Похмелье | страница 14



Да, а Зусев в это время возводил стену из гладких отделанных оборотов и фраз, и, разинув рты, внимали ему все те, кто приехал с таджикских пастбищ, из Одессы, из молдавских деревень, из Йошкар-Олы, Азербайджана… Мурза Окуев окончательно выяснил для себя значение слова «секс» и, пряча улыбку, записывал у себя что-то в записной книжке.

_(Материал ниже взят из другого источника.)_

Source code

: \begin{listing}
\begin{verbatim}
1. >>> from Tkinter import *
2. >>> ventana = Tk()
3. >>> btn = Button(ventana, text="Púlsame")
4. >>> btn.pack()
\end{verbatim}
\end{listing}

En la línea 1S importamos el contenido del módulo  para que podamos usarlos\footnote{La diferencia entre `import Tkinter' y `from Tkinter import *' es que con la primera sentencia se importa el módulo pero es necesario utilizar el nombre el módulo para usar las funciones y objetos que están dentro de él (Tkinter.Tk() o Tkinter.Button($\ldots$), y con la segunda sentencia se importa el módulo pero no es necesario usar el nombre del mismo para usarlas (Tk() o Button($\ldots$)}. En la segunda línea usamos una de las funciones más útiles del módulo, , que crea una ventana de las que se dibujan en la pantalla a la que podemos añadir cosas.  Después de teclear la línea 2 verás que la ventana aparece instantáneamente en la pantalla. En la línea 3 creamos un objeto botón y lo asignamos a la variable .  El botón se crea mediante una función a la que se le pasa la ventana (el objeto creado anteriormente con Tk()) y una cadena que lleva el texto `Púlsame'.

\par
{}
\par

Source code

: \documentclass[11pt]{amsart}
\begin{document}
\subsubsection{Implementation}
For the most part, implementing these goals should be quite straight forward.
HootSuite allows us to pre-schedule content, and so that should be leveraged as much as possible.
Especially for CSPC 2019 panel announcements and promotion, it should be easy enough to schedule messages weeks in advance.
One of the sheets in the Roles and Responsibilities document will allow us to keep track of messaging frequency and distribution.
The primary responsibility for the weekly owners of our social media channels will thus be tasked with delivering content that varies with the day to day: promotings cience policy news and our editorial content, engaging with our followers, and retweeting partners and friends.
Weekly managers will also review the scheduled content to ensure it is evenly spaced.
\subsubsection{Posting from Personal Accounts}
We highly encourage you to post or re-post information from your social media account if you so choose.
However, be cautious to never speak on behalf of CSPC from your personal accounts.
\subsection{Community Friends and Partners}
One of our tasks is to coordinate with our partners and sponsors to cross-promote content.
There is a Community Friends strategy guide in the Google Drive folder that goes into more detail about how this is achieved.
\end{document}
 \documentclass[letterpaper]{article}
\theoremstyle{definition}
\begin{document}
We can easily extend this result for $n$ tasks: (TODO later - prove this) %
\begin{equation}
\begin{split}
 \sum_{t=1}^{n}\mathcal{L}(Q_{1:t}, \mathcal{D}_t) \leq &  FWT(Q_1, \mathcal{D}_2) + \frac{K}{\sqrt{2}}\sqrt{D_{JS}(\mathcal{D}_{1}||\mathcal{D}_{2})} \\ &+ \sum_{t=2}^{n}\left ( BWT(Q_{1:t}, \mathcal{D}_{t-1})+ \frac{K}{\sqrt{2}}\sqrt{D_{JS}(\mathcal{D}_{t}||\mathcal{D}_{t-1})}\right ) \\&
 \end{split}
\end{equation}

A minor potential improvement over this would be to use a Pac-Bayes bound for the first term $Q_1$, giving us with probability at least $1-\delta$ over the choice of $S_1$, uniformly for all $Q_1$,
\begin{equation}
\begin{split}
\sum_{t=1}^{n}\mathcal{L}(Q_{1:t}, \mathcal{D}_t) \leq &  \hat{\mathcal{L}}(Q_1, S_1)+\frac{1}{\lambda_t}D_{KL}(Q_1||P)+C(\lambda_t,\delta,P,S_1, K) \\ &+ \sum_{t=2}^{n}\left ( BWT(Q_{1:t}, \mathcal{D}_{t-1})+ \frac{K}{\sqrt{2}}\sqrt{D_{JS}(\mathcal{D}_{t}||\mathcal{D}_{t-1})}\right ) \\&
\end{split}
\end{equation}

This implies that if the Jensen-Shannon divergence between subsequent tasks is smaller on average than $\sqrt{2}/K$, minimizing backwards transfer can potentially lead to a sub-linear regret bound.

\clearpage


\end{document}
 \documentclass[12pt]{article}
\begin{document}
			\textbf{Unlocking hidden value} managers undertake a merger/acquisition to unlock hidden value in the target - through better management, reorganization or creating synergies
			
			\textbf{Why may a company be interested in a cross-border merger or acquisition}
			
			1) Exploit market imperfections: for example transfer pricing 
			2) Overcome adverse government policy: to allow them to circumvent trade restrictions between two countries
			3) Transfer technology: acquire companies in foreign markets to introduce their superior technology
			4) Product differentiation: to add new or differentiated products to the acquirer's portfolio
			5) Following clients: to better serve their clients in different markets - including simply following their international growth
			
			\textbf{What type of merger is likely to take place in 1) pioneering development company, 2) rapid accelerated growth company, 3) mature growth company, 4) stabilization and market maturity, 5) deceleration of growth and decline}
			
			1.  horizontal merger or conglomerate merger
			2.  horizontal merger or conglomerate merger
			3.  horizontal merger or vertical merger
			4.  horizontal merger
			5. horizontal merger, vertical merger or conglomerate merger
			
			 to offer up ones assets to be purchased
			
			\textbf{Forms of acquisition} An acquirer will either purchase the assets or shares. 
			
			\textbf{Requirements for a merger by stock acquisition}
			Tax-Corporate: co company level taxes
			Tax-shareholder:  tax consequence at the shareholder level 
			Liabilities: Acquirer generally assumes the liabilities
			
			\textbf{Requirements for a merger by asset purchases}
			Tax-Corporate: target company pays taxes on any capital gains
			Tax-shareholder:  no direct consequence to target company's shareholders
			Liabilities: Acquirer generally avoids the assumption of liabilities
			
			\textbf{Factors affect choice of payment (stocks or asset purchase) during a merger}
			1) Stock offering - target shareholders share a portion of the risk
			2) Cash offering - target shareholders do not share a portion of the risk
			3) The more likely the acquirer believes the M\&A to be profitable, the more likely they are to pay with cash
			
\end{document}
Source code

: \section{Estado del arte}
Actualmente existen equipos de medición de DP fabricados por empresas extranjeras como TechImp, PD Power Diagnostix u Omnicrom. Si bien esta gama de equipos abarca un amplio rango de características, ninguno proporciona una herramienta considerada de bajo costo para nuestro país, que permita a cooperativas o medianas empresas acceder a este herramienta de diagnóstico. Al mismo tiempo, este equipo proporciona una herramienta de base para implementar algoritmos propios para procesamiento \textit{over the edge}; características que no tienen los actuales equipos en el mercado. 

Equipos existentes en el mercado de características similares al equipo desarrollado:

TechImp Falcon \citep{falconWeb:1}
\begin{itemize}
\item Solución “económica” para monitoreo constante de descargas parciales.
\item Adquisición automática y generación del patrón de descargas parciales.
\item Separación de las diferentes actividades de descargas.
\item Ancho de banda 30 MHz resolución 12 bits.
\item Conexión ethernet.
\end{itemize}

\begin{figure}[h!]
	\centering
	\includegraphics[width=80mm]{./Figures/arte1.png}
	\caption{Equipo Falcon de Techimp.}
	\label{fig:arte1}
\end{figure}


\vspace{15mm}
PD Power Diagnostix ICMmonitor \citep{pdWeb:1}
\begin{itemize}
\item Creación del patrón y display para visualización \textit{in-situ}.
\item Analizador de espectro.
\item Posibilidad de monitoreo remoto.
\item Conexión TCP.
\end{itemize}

— Кто такой Дон-Жуан? Любой из нас, кто ищет пристанища в женской душе и, не найдя, удаляется, уходит восвояси, — говорил Зусев. — Кто был Дон-Кихот? Кто был Гамлет? Кто я? Почему Виктор Макаров не захотел понять Полонского? Почему рушатся мосты? Почему ссорятся испокон веку отцы и дети? Почему расторгаются браки? Почему распадаются правительства, дезорганизуются армии, свергаются боги… — вот так Анатолий Зусев поднимал, поднимал, поднимал, поднял наконец стену, на стене поставил башню, сам встал на эту башню и протрубил во всеуслышанье:

— Ку-ка-ре-ку-у-у!..

— Это ещё что такое? Что такое, Мнацаканян?!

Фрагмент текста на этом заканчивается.